(Collected data)
_____
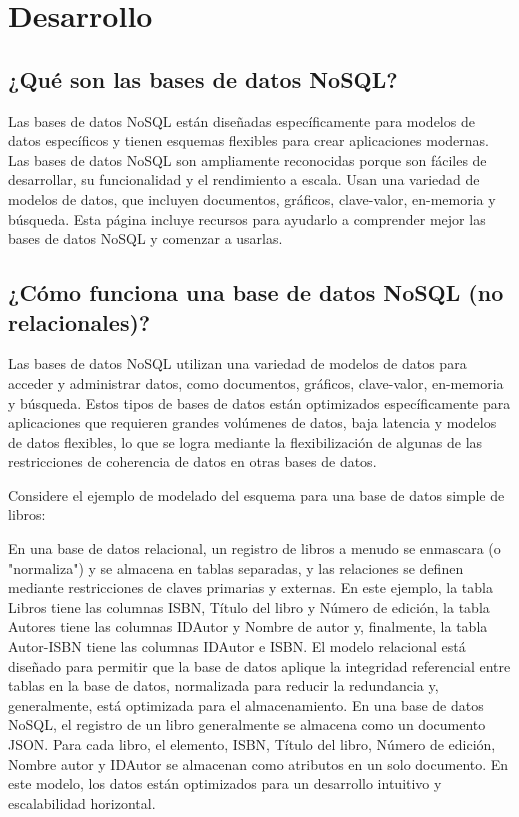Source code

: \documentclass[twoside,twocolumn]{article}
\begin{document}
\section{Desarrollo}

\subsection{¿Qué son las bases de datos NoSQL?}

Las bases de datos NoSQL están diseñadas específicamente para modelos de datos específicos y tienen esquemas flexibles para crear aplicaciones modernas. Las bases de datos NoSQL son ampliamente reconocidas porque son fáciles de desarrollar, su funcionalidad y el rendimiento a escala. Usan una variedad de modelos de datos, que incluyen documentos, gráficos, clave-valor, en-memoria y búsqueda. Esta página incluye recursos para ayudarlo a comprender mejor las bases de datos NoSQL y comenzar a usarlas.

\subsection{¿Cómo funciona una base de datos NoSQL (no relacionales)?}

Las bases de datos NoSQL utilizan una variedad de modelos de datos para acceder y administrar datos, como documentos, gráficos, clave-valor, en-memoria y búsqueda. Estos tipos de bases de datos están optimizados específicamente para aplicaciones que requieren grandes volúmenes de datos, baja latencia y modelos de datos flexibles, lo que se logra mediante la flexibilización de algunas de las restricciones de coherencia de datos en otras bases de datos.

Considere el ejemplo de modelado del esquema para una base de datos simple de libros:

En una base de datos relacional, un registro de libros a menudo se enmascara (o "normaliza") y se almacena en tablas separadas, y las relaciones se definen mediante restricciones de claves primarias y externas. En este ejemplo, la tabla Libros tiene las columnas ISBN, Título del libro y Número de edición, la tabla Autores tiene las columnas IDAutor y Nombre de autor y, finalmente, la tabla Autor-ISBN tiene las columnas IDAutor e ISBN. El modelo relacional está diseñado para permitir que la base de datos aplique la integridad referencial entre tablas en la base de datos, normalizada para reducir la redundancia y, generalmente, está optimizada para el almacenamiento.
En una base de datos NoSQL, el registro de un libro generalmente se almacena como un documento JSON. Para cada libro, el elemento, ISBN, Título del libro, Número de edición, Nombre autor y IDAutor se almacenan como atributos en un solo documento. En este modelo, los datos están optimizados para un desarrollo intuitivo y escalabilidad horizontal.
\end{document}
_____
- _ACTION ITEM_
Reproduce every line in the data that has the word "subsection" in it.

- _EXERCISE SOLUTION_
\subsection{¿Qué son las bases de datos NoSQL?}
\subsection{¿Cómo funciona una base de datos NoSQL (no relacionales)?}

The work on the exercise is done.